Manzella is careful to note that she is not a journalist, but her process was not unlike what journalists do when they want to write CasualX a story. She got her hands on documents and started to dig. Manzella met with detectives who were first assigned to the case in 2012, and those working on the case now. (Detectives in Newport Beach rotate back to patrol duty every three to five years.) She gained access to the case file-photos, interview notes, evidence logs-and met with detectives to broker what information she could and couldn’t make public. They needed to be careful, she says, because if Chadwick is caught, they intend to put him on trial.
“I had to go over with investigators what bits had already been made public and what was fair game, and what we weren’t able to share in case we bring him back and put him on trial,” says Manzella. “It was a bit of a vetting process [of] what I could include in the script. I sat down and started writing narratives that weave together a story arc.”
Detectives such as Lieutenant Bryan Moore, who was assigned to the case in 2012, chime in, sharing details from the case file
Manzella wrote and recorded all six scripts herself in police conference rooms and at home. The department works with a contracted videographer (they e the person, citing a policy against helping contracted workers promote their business) who helped teach Manzella how to record audio and edit tape, a process she called “a bit of a learning curve.”
Manzella at times reveals her rookie podcaster status-a music cue a beat too soon, a pause that lasts just a bit too long, a too-dramatic line. (“But today won’t be like every other day,” Manzella croons in the first episode.) But the script itself follows a clear narrative arc, accented by scene tape, and the mystery-where is Peter Chadwick-is compelling. The podcast does not feature interviews with any of the Chadwick boys for fear of retraumatizing them needlessly, but the script intentionally targets listeners’ sympathies for the children left behind.

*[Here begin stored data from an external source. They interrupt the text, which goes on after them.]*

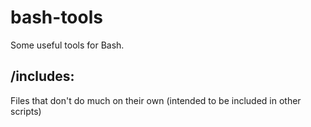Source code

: # bash-tools
Some useful tools for Bash.

## /includes:
Files that don't do much on their own (intended to be included in other scripts)
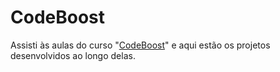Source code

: # CodeBoost

Assisti às aulas do curso "[CodeBoost](https://codeboost.com.br/)" e aqui estão os projetos desenvolvidos ao longo delas.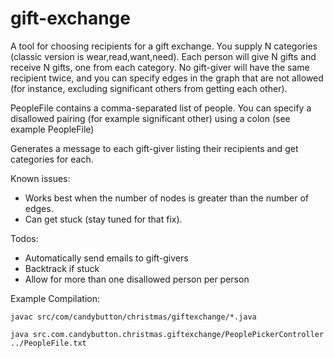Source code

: # gift-exchange

A tool for choosing recipients for a gift exchange. You supply N categories (classic version is wear,read,want,need). Each person will give N gifts and receive N gifts, one from each category. No gift-giver will have the same recipient twice, and you can specify edges in the graph that are not allowed (for instance, excluding significant others from getting each other).

PeopleFile contains a comma-separated list of people. You can specify a disallowed pairing (for example significant other) using a colon (see example PeopleFile)

Generates a message to each gift-giver listing their recipients and get categories for each.

Known issues:
* Works best when the number of nodes is greater than the number of edges.
* Can get stuck (stay tuned for that fix).

Todos:
* Automatically send emails to gift-givers
* Backtrack if stuck
* Allow for more than one disallowed person per person

Example Compilation:

`javac src/com/candybutton/christmas/giftexchange/*.java`

`java src.com.candybutton.christmas.giftexchange/PeoplePickerController ../PeopleFile.txt`
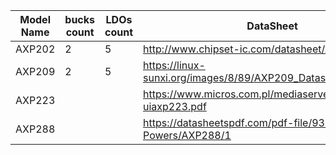 Model Name | bucks count | LDOs count | DataSheet
--- | --- | --- | ---
AXP202 | 2 | 5 | http://www.chipset-ic.com/datasheet/AXP202.pdf
AXP209 | 2 | 5 | https://linux-sunxi.org/images/8/89/AXP209_Datasheet_v1.0en.pdf
AXP223 | | | https://www.micros.com.pl/mediaserver/info-uiaxp223.pdf
AXP288 | | | https://datasheetspdf.com/pdf-file/938454/X-Powers/AXP288/1
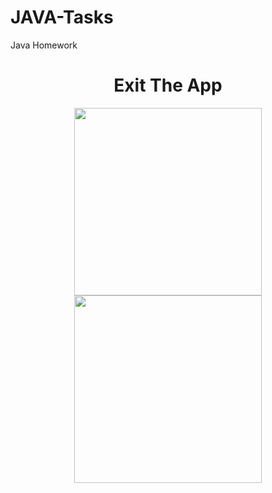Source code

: # JAVA-Tasks
Java Homework

<h1 align="center">Exit The App</h1>
<p float="left" align="center">
<img src="https://user-images.githubusercontent.com/100727442/198836575-f567b302-12f5-407b-b954-ca21dde3b266.png" width="300">
<img src="https://user-images.githubusercontent.com/100727442/198836873-faecd4bb-2ebb-4dd8-b375-3be75bda55c2.png" width="300">
</p>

In the first episode, called “Something is Wrong,” Moore describes what officers found when they finally entered the Chadwick home on that night in 2012. “The bath mat is rumpled and slightly out of place,” says Moore, who recalls details from the notes officers took. “There is a towel on the floor. On the side of the Jacuzzi tub, there are shards of broken glass. Inside the tub, there is a faded reddish smudge and, on the wall, there’s a few faint drip marks, tinged with a ruddy brown color.”
What makes this different from similar, journalistic efforts, is the lack of scrutiny of the police working the case. Their bias is clear: The department harbors open disdain for Chadwick, a rich man who they say killed his wife, lied about it, and then ran away, abandoning his children. In Countdown to Capture , Peter Chadwick is the only character held under a microscope. In a journalistic version, the police work would be up for probing, too.
“It’s easy for this to become [just about] a rich man [who] kills his wife and gets away with it,” says Manzella. “The tragedy for us is that [the kids’] mother was taken, and now they don’t have closure and don’t have a father. Even if he was in jail, he would still be here.”